◆ THE TASK:
Should an entry include a picture, omit the picture and still repeat everything else exactly.

◆ RECORDS FOR PROCESSING:
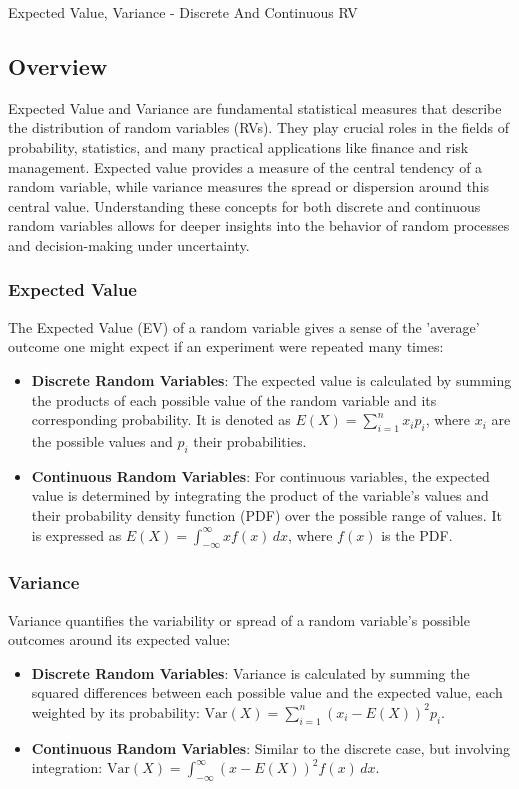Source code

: \begin{notes}{Expected Value, Variance - Discrete And Continuous RV}
    \subsection*{Overview}

    Expected Value and Variance are fundamental statistical measures that describe the distribution of random variables (RVs). They play crucial roles in the fields of probability, statistics, and 
    many practical applications like finance and risk management. Expected value provides a measure of the central tendency of a random variable, while variance measures the spread or dispersion 
    around this central value. Understanding these concepts for both discrete and continuous random variables allows for deeper insights into the behavior of random processes and decision-making 
    under uncertainty. \vspace*{1em}
    
    \subsubsection*{Expected Value}
    
    The Expected Value (EV) of a random variable gives a sense of the 'average' outcome one might expect if an experiment were repeated many times:
    \begin{itemize}
        \item \textbf{Discrete Random Variables}: The expected value is calculated by summing the products of each possible value of the random variable and its corresponding probability. It is denoted 
        as $E(X) = \sum_{i=1}^n x_i p_i$, where $x_i$ are the possible values and $p_i$ their probabilities.
        \item \textbf{Continuous Random Variables}: For continuous variables, the expected value is determined by integrating the product of the variable's values and their probability density function 
        (PDF) over the possible range of values. It is expressed as $E(X) = \int_{-\infty}^{\infty} x f(x) \, dx$, where $f(x)$ is the PDF.
    \end{itemize}
    
    \subsubsection*{Variance}
    
    Variance quantifies the variability or spread of a random variable's possible outcomes around its expected value:
    \begin{itemize}
        \item \textbf{Discrete Random Variables}: Variance is calculated by summing the squared differences between each possible value and the expected value, each weighted by its probability: $\text{Var}(X) = \sum_{i=1}^n (x_i - E(X))^2 p_i$.
        \item \textbf{Continuous Random Variables}: Similar to the discrete case, but involving integration: $\text{Var}(X) = \int_{-\infty}^{\infty} (x - E(X))^2 f(x) \, dx$.
    \end{itemize}
    

\end{notes}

◆ RESPONSE FOR THIS EXERCISE:
Source code

: \begin{notes}{Expected Value, Variance - Discrete And Continuous RV}
    \subsection*{Overview}

    Expected Value and Variance are fundamental statistical measures that describe the distribution of random variables (RVs). They play crucial roles in the fields of probability, statistics, and 
    many practical applications like finance and risk management. Expected value provides a measure of the central tendency of a random variable, while variance measures the spread or dispersion 
    around this central value. Understanding these concepts for both discrete and continuous random variables allows for deeper insights into the behavior of random processes and decision-making 
    under uncertainty. \vspace*{1em}
    
    \subsubsection*{Expected Value}
    
    The Expected Value (EV) of a random variable gives a sense of the 'average' outcome one might expect if an experiment were repeated many times:
    \begin{itemize}
        \item \textbf{Discrete Random Variables}: The expected value is calculated by summing the products of each possible value of the random variable and its corresponding probability. It is denoted 
        as $E(X) = \sum_{i=1}^n x_i p_i$, where $x_i$ are the possible values and $p_i$ their probabilities.
        \item \textbf{Continuous Random Variables}: For continuous variables, the expected value is determined by integrating the product of the variable's values and their probability density function 
        (PDF) over the possible range of values. It is expressed as $E(X) = \int_{-\infty}^{\infty} x f(x) \, dx$, where $f(x)$ is the PDF.
    \end{itemize}
    
    \subsubsection*{Variance}
    
    Variance quantifies the variability or spread of a random variable's possible outcomes around its expected value:
    \begin{itemize}
        \item \textbf{Discrete Random Variables}: Variance is calculated by summing the squared differences between each possible value and the expected value, each weighted by its probability: $\text{Var}(X) = \sum_{i=1}^n (x_i - E(X))^2 p_i$.
        \item \textbf{Continuous Random Variables}: Similar to the discrete case, but involving integration: $\text{Var}(X) = \int_{-\infty}^{\infty} (x - E(X))^2 f(x) \, dx$.
    \end{itemize}
    

\end{notes}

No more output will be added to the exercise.